Results do not include a numeric score. Raw retrieval scores are not meaningful on an absolute scale — a score of 0.8 from one query tells you nothing useful compared to a score of 0.8 from another. What matters is the relative ordering, which is already reflected in the list order. Agents should consume memories in order and let `max_tokens` determine how many fit, rather than filtering by score.

Each item in `results` has the following fields:

#### id

The unique identifier of this fact. Use it to cross-reference with `source_facts` or for application-level deduplication.

#### text

The extracted fact text as stored in the memory bank.

#### type

The fact category: `world` for objective information, `experience` for events and conversations, or `observation` for consolidated knowledge synthesized over time.

#### context

The context label provided when the fact was retained (e.g., `"team meeting"`, `"slack"`). `null` if none was set.

#### metadata

The key-value string pairs attached when the fact was retained. `null` if none were set.

#### tags

The visibility-scoping tags attached to this fact.

#### entities

A list of canonical entity name strings linked to this fact. Only populated when `include.entities` is enabled (the default). `null` otherwise.
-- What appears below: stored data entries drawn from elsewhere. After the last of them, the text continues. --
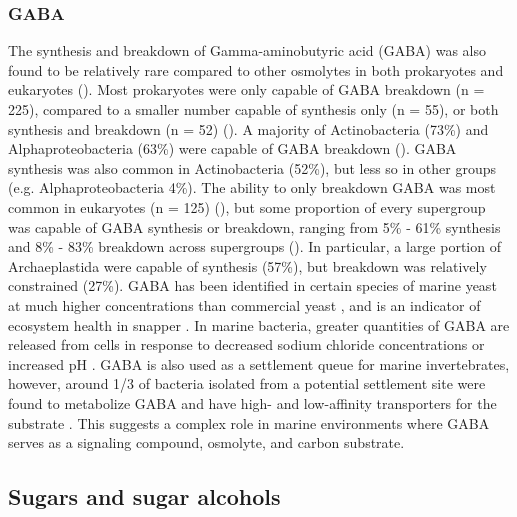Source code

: \documentclass[utf8]{frontiersSCNS} %
\begin{document}
\subsubsection*{GABA}
The synthesis and breakdown of Gamma-aminobutyric acid (GABA) was also found to be relatively rare compared to other osmolytes in both prokaryotes and eukaryotes (). Most prokaryotes were only capable of GABA breakdown (n = 225), compared to a smaller number capable of synthesis only (n = 55), or both synthesis and breakdown (n = 52) (). A majority of Actinobacteria (73\%) and Alphaproteobacteria (63\%) were capable of GABA breakdown (). GABA synthesis was also common in Actinobacteria (52\%), but less so in other groups (e.g. Alphaproteobacteria 4\%). The ability to only breakdown GABA was most common in eukaryotes (n = 125) (), but some proportion of every supergroup was capable of GABA synthesis or breakdown, ranging from 5\% - 61\% synthesis and 8\% - 83\% breakdown across supergroups (). In particular, a large portion of Archaeplastida were capable of synthesis (57\%), but breakdown was relatively constrained (27\%). GABA has been identified in certain species of marine yeast at much higher concentrations than commercial yeast \citep{Masuda2008}, and is an indicator of ecosystem health in snapper \citep{Goode2020}. In marine bacteria, greater quantities of GABA are released from cells in response to decreased sodium chloride concentrations or increased pH \citep{Mountfort1992}. GABA is also used as a settlement queue for marine invertebrates, however, around 1/3 of bacteria isolated from a potential settlement site were found to metabolize GABA and have high- and low-affinity transporters for the substrate \citep{Kaspar1991}. This suggests a complex role in marine environments where GABA serves as a signaling compound, osmolyte, and carbon substrate.

\subsection{Sugars and sugar alcohols}
\end{document}
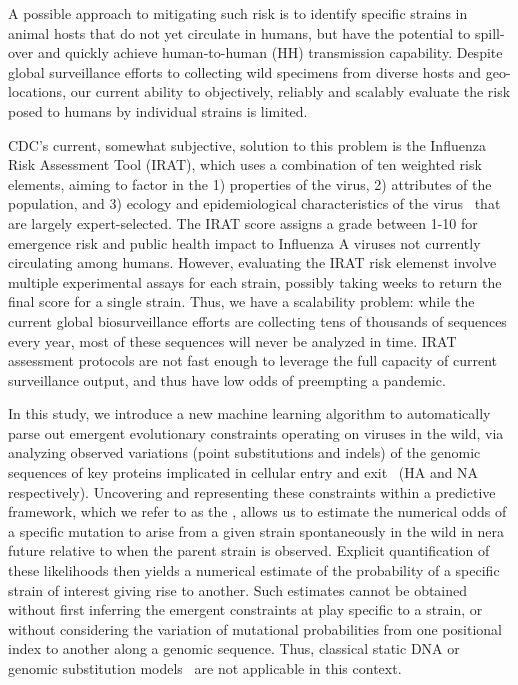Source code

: \documentclass[onecolumn, compsoc,10pt]{IEEEtran}
\begin{document}
A possible approach to mitigating such risk is to identify specific strains in animal hosts that do not yet circulate in humans, but   have the potential to spill-over and quickly achieve human-to-human (HH) transmission capability. Despite global surveillance efforts to  collecting wild specimens from diverse hosts and geo-locations, our  current ability to objectively, reliably and scalably  evaluate the risk posed to  humans by  individual strains  is limited.

CDC's current, somewhat subjective, solution to this problem is the Influenza Risk Assessment Tool (IRAT), which  uses a combination of ten weighted risk elements, aiming to factor in the   1) properties of the virus, 2) attributes of the population, and 3) ecology and epidemiological characteristics of the virus~\cite{Influenz24:online} that are largely  expert-selected. The IRAT score assigns  a grade between 1-10 for emergence risk and public health impact to Influenza A viruses not currently circulating among humans. However, evaluating the IRAT risk elemenst  involve multiple experimental assays for each strain, possibly taking  weeks to return the final   score for a single strain. Thus, we have a scalability problem: while  the current global biosurveillance efforts are collecting tens of thousands of sequences every year, most of these sequences will never be analyzed in time. IRAT assessment protocols are  not fast enough to leverage the full capacity of current surveillance output, and thus have low odds of  preempting a pandemic.

In this study, we introduce a new machine learning algorithm to automatically parse out emergent evolutionary constraints operating on \infl viruses in the wild, via analyzing observed variations (point substitutions and indels) of the  genomic sequences  of key proteins implicated  in cellular entry and exit~\cite{gamblin2010influenza} (HA and NA respectively). Uncovering and representing these constraints within a predictive framework, which we refer to as the \enet, allows us to estimate the numerical odds of a specific mutation to arise from a given strain  spontaneously in the wild in nera future relative to when the parent strain is observed. Explicit quantification of these likelihoods then yields a numerical estimate of the probability of a specific strain of interest giving rise to another. Such estimates cannot be obtained without first inferring the emergent constraints at play specific to a strain,  or without considering the variation of mutational probabilities from one positional index to another along a genomic sequence. Thus, classical  static DNA or genomic substitution models~\cite{posada1998modeltest} are not applicable in this context.  
\end{document}
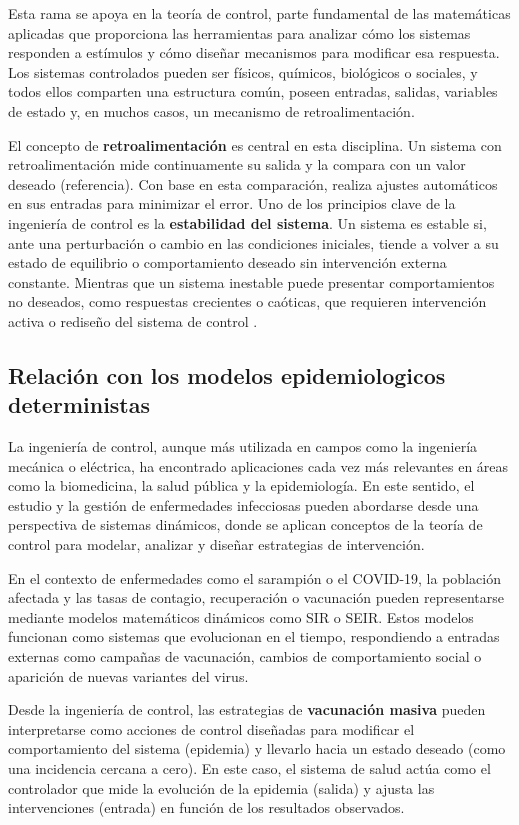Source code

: Esta rama se apoya en la teoría de control, parte fundamental de las matemáticas aplicadas que proporciona las herramientas para analizar cómo los sistemas responden a estímulos y cómo diseñar mecanismos para modificar esa respuesta. Los sistemas controlados pueden ser físicos, químicos, biológicos o sociales, y todos ellos comparten una estructura común, poseen entradas, salidas, variables de estado y, en muchos casos, un mecanismo de retroalimentación.

El concepto de \textbf{retroalimentación} es central en esta disciplina. Un sistema con retroalimentación mide continuamente su salida y la compara con un valor deseado (referencia). Con base en esta comparación, realiza ajustes automáticos en sus entradas para minimizar el error. Uno de los principios clave de la ingeniería de control es la \textbf{estabilidad del sistema}. Un sistema es estable si, ante una perturbación o cambio en las condiciones iniciales, tiende a volver a su estado de equilibrio o comportamiento deseado sin intervención externa constante. Mientras que un sistema inestable puede presentar comportamientos no deseados, como respuestas crecientes o caóticas, que requieren intervención activa o rediseño del sistema de control \cite{ait_ingenieria_control}.

\subsection{Relación con los modelos epidemiologicos deterministas}
La ingeniería de control, aunque más utilizada en campos como la ingeniería mecánica o eléctrica, ha encontrado aplicaciones cada vez más relevantes en áreas como la biomedicina, la salud pública y la epidemiología. En este sentido, el estudio y la gestión de enfermedades infecciosas pueden abordarse desde una perspectiva de sistemas dinámicos, donde se aplican conceptos de la teoría de control para modelar, analizar y diseñar estrategias de intervención.

En el contexto de enfermedades como el sarampión o el COVID-19, la población afectada y las tasas de contagio, recuperación o vacunación pueden representarse mediante modelos matemáticos dinámicos como SIR o SEIR. Estos modelos funcionan como sistemas que evolucionan en el tiempo, respondiendo a entradas externas como campañas de vacunación, cambios de comportamiento social o aparición de nuevas variantes del virus.

Desde la ingeniería de control, las estrategias de \textbf{vacunación masiva} pueden interpretarse como acciones de control diseñadas para modificar el comportamiento del sistema (epidemia) y llevarlo hacia un estado deseado (como una incidencia cercana a cero). En este caso, el sistema de salud actúa como el controlador que mide la evolución de la epidemia (salida) y ajusta las intervenciones (entrada) en función de los resultados observados.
#### occurred_start / occurred_end

ISO 8601 datetimes representing when the described event started and ended. Extracted by the LLM from the content during retain. `null` if the content had no temporal information.

#### mentioned_at

ISO 8601 datetime of when this fact was retained into the bank.

#### document_id

The document ID this fact belongs to, as set during retain.

#### chunk_id

The ID of the source text chunk this fact was extracted from. Used to cross-reference with `chunks` in the response when `include.chunks` is enabled.

#### source_fact_ids

For `observation`-type results only: the IDs of the original facts this observation was synthesized from. Cross-references with `source_facts` in the response. `null` for other types or when `include.source_facts` is not enabled.

---

### source_facts

A dict keyed by fact ID containing full `RecallResult` objects for the source facts that contributed to observation results. Only present when `include.source_facts` is enabled. Facts are deduplicated — if two observations share a source fact, it appears once.

### chunks

A dict keyed by chunk ID containing the raw source text chunks associated with the returned facts. Only present when `include.chunks` is enabled. Each chunk has `id`, `text`, `chunk_index`, and `truncated` (whether the text was cut to fit the token budget).

### entities

A dict keyed by canonical entity name containing entity state objects. Only present when `include.entities` is enabled. Each entry has `entity_id`, `canonical_name`, and `observations`.

### trace

A debug object present only when `trace: true` was set in the request. Contains per-phase timings, retrieval breakdowns, and RRF fusion details.